Within the records below, find each line that holds the string "Bild", then copy it.

Entries supplied.
----

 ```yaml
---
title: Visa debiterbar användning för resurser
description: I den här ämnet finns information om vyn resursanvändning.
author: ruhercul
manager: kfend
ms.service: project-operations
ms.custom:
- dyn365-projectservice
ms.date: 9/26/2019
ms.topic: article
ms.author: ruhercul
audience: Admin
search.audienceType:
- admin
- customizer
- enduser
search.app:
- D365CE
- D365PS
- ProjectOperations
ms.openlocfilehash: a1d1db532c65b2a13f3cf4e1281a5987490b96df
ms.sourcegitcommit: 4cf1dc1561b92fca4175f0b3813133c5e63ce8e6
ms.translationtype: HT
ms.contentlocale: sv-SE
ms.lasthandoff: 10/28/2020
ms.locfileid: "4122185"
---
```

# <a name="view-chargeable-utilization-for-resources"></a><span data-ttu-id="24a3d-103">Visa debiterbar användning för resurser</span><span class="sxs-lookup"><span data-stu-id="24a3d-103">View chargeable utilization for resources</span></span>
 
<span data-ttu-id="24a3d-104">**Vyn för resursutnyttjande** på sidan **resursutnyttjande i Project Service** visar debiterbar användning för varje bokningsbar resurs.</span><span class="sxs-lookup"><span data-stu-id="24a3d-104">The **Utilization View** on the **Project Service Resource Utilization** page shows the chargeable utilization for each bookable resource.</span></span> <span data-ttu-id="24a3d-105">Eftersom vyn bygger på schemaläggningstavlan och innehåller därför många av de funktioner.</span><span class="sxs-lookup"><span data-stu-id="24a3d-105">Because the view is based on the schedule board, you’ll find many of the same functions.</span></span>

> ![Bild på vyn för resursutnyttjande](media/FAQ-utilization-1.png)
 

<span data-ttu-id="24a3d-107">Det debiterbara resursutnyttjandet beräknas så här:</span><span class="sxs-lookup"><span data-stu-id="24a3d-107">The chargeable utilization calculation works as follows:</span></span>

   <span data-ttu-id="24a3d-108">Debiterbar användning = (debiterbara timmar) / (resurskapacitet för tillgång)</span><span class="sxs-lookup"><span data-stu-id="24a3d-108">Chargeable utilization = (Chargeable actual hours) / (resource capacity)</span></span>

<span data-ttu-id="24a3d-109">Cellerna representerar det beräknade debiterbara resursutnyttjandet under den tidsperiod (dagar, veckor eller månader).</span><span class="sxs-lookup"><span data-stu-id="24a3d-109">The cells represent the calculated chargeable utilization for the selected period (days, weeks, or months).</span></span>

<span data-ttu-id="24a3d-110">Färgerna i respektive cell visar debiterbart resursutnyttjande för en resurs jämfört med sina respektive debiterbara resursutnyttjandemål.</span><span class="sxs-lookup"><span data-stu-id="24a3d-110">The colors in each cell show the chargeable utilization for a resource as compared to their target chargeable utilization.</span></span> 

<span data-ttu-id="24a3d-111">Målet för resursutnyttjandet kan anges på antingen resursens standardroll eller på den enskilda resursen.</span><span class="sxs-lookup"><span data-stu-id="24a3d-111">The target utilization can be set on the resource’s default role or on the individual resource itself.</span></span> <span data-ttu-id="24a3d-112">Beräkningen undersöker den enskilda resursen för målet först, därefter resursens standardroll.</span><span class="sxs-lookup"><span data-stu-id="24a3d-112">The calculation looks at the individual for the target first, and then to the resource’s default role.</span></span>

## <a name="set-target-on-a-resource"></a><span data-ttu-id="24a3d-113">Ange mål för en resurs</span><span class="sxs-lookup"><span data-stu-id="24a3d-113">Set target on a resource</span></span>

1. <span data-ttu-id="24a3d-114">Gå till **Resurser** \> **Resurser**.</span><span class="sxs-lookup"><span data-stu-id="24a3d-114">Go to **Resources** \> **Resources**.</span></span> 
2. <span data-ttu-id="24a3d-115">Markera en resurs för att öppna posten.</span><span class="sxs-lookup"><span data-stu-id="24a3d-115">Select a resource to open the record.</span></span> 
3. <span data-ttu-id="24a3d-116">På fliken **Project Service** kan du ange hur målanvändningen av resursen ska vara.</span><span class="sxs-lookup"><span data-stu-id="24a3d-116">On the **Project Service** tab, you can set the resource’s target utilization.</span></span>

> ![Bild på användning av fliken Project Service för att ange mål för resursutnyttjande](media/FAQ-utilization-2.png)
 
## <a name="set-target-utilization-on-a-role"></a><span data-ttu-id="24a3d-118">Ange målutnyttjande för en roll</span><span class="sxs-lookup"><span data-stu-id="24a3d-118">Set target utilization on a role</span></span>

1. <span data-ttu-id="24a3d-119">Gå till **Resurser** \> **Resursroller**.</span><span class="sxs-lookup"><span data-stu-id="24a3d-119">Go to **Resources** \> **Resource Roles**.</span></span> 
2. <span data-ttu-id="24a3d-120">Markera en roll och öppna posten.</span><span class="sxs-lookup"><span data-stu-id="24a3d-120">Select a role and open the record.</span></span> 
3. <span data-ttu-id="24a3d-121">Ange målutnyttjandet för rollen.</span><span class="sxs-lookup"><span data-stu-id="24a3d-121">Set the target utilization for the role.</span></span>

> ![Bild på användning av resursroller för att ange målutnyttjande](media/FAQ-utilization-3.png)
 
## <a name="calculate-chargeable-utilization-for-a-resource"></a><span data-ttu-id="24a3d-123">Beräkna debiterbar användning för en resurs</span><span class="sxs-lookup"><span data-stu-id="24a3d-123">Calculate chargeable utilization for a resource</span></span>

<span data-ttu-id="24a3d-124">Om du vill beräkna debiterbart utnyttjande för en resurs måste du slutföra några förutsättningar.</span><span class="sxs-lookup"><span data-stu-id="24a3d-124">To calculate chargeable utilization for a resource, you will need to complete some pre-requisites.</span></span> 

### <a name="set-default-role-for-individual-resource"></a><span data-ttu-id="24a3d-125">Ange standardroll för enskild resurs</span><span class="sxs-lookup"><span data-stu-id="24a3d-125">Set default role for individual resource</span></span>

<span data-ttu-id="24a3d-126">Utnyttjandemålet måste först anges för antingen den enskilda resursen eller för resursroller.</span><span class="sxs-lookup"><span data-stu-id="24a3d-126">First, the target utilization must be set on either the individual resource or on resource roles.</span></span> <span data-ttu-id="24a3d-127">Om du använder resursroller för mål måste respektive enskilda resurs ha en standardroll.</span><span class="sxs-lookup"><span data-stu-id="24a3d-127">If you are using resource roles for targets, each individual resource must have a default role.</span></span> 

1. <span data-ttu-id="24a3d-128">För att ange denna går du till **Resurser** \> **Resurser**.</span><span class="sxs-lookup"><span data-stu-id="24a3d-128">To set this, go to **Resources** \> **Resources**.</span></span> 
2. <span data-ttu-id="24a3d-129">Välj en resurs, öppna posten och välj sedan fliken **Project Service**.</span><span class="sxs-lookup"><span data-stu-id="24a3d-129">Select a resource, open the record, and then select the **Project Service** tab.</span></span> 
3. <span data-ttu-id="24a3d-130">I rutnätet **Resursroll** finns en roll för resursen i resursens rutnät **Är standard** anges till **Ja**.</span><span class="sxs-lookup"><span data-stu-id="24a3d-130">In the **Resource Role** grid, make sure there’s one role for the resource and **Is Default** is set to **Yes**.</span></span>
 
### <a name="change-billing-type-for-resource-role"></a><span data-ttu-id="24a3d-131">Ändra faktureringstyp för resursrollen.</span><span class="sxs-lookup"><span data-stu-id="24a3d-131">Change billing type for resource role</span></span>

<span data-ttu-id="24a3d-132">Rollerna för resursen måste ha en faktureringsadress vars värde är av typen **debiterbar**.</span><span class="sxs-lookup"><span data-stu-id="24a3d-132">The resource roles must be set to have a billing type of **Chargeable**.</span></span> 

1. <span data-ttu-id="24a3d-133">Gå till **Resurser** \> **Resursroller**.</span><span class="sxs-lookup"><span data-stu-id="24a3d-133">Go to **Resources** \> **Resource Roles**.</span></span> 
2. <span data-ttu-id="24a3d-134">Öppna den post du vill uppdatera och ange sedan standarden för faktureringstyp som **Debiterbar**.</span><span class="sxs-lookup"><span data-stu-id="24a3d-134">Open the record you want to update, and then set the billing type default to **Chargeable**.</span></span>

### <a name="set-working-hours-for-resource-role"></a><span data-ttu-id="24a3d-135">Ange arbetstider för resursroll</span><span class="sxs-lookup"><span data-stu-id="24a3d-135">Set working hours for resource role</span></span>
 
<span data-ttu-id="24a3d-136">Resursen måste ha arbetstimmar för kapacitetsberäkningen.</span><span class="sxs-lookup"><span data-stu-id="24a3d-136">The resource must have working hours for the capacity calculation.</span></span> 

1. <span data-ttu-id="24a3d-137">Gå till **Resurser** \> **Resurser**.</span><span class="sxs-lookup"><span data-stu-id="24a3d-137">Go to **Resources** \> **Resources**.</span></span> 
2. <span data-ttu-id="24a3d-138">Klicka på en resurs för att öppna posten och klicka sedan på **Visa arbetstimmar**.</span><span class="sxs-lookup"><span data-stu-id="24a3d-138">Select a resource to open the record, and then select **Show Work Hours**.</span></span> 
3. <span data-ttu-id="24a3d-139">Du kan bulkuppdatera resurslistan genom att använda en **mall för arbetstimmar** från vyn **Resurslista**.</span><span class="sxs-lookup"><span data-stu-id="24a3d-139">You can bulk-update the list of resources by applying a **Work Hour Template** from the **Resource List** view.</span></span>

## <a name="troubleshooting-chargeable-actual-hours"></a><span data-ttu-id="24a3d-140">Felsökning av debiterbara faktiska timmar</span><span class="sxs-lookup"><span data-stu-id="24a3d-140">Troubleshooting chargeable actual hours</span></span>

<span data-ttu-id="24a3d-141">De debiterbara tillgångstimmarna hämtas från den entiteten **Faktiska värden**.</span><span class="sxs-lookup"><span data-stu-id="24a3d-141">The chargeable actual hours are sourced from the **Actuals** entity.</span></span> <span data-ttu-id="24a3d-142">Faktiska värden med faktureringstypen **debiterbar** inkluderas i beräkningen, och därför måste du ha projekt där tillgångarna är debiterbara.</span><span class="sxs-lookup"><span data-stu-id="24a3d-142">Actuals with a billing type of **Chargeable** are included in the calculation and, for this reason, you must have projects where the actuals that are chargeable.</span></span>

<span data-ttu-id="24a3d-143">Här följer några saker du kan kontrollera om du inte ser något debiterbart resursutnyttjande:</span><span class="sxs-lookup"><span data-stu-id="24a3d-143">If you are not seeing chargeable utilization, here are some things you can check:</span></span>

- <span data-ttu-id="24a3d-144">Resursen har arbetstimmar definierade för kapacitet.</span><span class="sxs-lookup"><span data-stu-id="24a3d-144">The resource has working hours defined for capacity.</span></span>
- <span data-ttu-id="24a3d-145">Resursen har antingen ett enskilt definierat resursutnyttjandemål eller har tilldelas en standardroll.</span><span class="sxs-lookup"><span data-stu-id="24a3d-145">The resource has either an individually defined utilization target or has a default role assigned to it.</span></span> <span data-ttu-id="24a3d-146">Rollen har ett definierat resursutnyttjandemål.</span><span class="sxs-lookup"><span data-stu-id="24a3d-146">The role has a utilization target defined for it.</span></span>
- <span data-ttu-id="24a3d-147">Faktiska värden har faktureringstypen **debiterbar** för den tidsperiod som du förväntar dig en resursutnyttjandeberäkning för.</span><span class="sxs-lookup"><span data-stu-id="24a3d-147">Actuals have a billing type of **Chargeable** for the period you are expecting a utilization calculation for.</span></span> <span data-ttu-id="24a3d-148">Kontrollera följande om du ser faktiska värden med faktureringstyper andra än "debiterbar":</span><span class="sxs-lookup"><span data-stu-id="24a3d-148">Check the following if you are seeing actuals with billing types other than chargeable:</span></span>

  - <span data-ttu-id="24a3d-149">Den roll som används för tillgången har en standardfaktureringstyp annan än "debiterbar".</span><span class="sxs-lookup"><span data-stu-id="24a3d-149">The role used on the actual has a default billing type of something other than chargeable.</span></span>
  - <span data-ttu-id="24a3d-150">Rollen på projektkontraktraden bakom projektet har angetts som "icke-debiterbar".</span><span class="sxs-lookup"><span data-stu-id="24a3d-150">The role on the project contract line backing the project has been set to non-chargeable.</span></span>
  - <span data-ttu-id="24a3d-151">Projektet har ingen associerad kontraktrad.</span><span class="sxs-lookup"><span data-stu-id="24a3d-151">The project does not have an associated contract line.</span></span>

----

Solved exercise.
> ![Bild på vyn för resursutnyttjande](media/FAQ-utilization-1.png)
> ![Bild på användning av fliken Project Service för att ange mål för resursutnyttjande](media/FAQ-utilization-2.png)
> ![Bild på användning av resursroller för att ange målutnyttjande](media/FAQ-utilization-3.png)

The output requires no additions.